Leo król Katowic

Brazylijczyk Leonardo Ferreira da Silva, czyli Leo, zdobył w sobotę dla Dospelu Katowice zwycięskiego gola w meczu z Lechem. Wszedł na boisko w 75. minucie, a już pięć minut później strzelił kapitalnie w samo okienko. Zdążył się też popisać kilkoma technicznymi sztuczkami.

- Asereje ja de ja de jebe tu de jebere seibiunouva, majavi an de bugui an de buididipi - na powitanie dziennikarza "Gazety" Leo zaśpiewał tylko przebój Las Ketchup.

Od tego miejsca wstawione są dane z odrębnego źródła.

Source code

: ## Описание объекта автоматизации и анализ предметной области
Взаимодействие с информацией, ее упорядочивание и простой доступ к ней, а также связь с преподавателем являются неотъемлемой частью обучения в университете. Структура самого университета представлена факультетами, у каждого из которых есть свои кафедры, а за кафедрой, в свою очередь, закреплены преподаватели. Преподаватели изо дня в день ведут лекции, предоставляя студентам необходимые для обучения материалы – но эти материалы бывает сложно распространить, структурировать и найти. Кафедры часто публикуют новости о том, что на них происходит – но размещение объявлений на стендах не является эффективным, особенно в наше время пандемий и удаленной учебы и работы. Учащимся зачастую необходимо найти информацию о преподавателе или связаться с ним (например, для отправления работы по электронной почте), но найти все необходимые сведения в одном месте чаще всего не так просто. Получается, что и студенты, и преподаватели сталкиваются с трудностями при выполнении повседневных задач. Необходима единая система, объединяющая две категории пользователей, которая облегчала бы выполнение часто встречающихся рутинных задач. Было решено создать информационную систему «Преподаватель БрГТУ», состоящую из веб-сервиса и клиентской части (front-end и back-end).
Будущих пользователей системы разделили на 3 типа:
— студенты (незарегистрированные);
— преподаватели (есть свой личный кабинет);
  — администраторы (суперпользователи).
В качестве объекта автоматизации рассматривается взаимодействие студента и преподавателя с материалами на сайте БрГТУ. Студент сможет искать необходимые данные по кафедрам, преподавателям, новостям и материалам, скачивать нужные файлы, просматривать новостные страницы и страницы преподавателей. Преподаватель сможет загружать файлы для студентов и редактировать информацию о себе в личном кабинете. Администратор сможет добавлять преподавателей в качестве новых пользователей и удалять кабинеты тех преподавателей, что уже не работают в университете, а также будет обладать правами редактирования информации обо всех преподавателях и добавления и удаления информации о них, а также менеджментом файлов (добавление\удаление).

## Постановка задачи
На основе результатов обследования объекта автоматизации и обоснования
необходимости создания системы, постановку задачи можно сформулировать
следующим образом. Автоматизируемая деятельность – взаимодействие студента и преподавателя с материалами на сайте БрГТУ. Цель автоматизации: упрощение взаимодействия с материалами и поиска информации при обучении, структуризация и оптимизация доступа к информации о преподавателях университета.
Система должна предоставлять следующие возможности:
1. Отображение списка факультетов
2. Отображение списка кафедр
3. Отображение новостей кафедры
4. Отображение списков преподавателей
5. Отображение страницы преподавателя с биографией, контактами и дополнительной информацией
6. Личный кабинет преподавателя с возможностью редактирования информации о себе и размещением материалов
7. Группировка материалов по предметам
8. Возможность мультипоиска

Piłkarza sprowadził do Polski menedżer Ryszard Szuster. - Leo grał w klubie CSA Alagoa i był w grupie najbardziej utalentowanych piłkarzy brazylijskich trenowanej przez słynnego Tele Santanę. Miał oferty z Palmeirasu i Corinthians, jednak dał się przekonać, że korzystniejszy będzie dla niego wyjazd do Europy - opowiada Szuster.

22-letni Brazylijczyk w Polsce po raz pierwszy w życiu zobaczył śnieg. Jest z nim tylko jeden problem: w klubie nikt nie zna portugalskiego, zaś piłkarz nie mówi w żadnym innym języku. Szuster kupił mu rozmówki polsko-portugalskie, a w codziennych sprawach pomaga piłkarzowi inny obcokrajowiec w zespole Moussa Yahaya. Zawodnik z Nigru zna hiszpański i jakoś dogaduje się z Leo.

Da Silva to drugi brazylijski piłkarz w GKS. Pierwszym był Batata, przefarbowany na blond Murzyn z kolczykiem w uchu, który rozegrał 11 meczów w rundzie jesiennej sezonu 2000/01.